[Data records]
┌──
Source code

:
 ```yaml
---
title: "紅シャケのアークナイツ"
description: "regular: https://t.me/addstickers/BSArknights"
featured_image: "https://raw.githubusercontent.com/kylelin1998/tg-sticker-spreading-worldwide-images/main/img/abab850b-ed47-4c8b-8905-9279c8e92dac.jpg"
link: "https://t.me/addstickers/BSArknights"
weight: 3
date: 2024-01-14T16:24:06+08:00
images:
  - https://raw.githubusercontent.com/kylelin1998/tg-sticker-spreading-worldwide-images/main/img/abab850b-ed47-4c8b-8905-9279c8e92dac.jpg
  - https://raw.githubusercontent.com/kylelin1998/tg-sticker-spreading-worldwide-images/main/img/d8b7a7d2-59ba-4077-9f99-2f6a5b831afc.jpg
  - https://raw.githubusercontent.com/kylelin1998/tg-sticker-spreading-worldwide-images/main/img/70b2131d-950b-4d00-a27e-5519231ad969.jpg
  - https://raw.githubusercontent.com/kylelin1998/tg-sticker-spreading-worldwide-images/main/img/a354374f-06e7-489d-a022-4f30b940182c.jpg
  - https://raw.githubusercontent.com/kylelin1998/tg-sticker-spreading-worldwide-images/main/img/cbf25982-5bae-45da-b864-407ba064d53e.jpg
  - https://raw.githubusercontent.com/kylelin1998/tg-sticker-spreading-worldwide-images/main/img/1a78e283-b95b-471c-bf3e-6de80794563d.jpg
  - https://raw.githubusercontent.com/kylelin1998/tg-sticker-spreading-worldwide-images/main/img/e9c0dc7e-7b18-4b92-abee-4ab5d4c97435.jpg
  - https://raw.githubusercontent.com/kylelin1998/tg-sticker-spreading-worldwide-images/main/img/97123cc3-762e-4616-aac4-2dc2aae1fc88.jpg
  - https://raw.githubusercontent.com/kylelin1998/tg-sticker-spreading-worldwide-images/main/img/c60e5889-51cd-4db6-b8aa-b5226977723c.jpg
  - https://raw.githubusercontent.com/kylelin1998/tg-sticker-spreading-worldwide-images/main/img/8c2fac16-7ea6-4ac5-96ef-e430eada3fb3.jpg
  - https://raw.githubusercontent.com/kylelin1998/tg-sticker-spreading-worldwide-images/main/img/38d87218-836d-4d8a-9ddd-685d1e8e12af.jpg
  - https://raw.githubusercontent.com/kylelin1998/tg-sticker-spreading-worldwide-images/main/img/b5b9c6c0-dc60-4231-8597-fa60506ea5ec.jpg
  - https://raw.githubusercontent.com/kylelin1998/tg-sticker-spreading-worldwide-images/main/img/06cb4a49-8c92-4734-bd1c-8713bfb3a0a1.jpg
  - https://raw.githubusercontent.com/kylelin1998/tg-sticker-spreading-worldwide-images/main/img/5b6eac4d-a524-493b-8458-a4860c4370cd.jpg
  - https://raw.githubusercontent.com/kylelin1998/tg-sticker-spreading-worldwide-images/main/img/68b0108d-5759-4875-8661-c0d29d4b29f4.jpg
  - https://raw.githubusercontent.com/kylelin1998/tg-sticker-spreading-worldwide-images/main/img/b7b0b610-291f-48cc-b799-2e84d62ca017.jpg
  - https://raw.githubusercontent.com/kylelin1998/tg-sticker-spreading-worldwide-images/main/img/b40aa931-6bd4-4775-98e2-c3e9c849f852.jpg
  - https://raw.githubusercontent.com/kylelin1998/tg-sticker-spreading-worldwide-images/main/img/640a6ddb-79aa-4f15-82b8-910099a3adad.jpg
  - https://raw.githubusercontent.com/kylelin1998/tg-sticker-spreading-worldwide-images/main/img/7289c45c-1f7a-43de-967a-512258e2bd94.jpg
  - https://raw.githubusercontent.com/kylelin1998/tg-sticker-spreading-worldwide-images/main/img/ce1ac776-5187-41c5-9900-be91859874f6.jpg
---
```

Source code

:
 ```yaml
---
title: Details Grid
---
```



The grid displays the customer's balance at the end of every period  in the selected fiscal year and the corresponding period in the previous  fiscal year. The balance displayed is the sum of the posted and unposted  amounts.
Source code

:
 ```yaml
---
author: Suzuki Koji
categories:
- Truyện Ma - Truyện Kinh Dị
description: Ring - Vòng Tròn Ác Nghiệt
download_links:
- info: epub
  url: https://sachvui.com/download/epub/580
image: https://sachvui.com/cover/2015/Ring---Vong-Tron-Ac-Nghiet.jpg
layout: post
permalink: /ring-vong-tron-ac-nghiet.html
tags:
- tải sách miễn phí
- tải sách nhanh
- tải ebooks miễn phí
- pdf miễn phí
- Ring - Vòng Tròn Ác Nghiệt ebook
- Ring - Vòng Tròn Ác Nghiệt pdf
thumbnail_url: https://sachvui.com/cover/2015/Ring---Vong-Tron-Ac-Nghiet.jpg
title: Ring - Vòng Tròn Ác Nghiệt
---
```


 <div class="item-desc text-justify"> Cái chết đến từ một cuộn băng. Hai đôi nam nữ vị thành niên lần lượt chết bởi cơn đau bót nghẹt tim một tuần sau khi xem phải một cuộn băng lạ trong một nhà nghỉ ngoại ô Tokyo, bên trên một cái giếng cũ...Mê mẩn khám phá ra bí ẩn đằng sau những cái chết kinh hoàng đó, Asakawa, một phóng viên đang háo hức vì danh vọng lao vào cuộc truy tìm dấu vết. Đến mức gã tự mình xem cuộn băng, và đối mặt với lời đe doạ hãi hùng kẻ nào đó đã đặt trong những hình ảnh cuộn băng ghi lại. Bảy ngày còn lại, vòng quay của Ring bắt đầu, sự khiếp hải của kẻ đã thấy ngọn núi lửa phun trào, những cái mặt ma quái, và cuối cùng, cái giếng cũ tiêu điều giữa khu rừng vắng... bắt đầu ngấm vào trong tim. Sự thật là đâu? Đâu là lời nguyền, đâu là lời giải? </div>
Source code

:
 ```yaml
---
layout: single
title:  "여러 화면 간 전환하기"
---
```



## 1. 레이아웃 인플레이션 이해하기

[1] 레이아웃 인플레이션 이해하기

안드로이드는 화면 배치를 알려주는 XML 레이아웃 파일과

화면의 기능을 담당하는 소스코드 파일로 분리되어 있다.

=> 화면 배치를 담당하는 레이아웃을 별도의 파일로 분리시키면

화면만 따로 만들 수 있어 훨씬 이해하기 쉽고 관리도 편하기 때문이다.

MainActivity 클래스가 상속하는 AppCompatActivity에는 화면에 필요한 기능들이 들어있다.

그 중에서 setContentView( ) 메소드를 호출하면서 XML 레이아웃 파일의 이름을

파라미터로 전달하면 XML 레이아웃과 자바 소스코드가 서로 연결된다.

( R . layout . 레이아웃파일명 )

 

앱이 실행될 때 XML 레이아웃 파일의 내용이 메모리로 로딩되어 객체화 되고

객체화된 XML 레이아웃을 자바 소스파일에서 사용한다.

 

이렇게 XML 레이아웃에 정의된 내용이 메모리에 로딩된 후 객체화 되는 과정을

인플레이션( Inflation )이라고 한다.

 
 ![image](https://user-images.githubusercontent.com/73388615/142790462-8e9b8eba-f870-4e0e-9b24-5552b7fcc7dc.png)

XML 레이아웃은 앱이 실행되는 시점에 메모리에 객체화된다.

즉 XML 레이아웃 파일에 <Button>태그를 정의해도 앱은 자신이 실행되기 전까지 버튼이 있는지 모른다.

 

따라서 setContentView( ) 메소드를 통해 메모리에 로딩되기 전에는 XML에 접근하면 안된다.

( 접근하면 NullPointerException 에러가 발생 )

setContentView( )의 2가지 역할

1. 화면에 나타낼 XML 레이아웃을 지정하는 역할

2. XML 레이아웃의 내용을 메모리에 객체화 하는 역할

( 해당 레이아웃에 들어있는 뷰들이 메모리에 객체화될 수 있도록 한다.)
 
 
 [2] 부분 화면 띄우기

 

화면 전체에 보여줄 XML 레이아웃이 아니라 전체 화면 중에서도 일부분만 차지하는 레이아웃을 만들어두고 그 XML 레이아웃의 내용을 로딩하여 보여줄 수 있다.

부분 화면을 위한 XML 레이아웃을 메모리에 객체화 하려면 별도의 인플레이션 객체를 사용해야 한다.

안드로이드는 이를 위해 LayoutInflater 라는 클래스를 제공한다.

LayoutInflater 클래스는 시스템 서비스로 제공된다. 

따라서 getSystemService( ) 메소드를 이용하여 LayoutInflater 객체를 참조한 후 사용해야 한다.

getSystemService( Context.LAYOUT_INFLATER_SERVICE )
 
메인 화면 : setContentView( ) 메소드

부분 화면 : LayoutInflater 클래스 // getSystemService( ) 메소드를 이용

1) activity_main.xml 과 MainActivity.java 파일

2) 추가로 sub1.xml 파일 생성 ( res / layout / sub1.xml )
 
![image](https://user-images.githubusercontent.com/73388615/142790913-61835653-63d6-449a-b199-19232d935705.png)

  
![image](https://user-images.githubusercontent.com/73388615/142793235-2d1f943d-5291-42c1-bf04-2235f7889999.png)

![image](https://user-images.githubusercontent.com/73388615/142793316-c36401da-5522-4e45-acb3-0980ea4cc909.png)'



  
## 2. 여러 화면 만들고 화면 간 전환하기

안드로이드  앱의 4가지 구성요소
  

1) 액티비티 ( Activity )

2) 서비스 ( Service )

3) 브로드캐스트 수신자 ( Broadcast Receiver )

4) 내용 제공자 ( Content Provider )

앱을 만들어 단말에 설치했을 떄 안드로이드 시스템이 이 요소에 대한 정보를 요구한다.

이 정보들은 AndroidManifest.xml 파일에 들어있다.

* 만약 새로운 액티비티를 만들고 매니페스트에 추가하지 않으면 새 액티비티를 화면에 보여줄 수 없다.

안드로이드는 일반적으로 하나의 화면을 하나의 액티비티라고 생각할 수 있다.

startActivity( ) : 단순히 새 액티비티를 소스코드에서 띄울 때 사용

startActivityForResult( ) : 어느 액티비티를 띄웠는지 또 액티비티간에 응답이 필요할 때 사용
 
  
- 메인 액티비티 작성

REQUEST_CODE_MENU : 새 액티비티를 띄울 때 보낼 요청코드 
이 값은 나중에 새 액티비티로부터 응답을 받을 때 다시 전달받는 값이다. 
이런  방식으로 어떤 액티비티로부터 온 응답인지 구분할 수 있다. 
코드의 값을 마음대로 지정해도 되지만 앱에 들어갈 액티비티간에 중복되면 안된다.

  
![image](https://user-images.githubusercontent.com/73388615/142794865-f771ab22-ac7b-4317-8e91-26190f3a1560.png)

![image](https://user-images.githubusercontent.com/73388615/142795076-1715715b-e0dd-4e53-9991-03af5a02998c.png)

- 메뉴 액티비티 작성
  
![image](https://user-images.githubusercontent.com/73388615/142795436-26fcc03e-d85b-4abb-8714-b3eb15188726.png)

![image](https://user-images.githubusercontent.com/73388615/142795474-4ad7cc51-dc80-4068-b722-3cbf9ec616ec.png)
└──
■ Prompt:
Whenever the word "액티비티로부터" occurs in a line above, copy that line.

■ Exercise output:
이 값은 나중에 새 액티비티로부터 응답을 받을 때 다시 전달받는 값이다. 
이런  방식으로 어떤 액티비티로부터 온 응답인지 구분할 수 있다. 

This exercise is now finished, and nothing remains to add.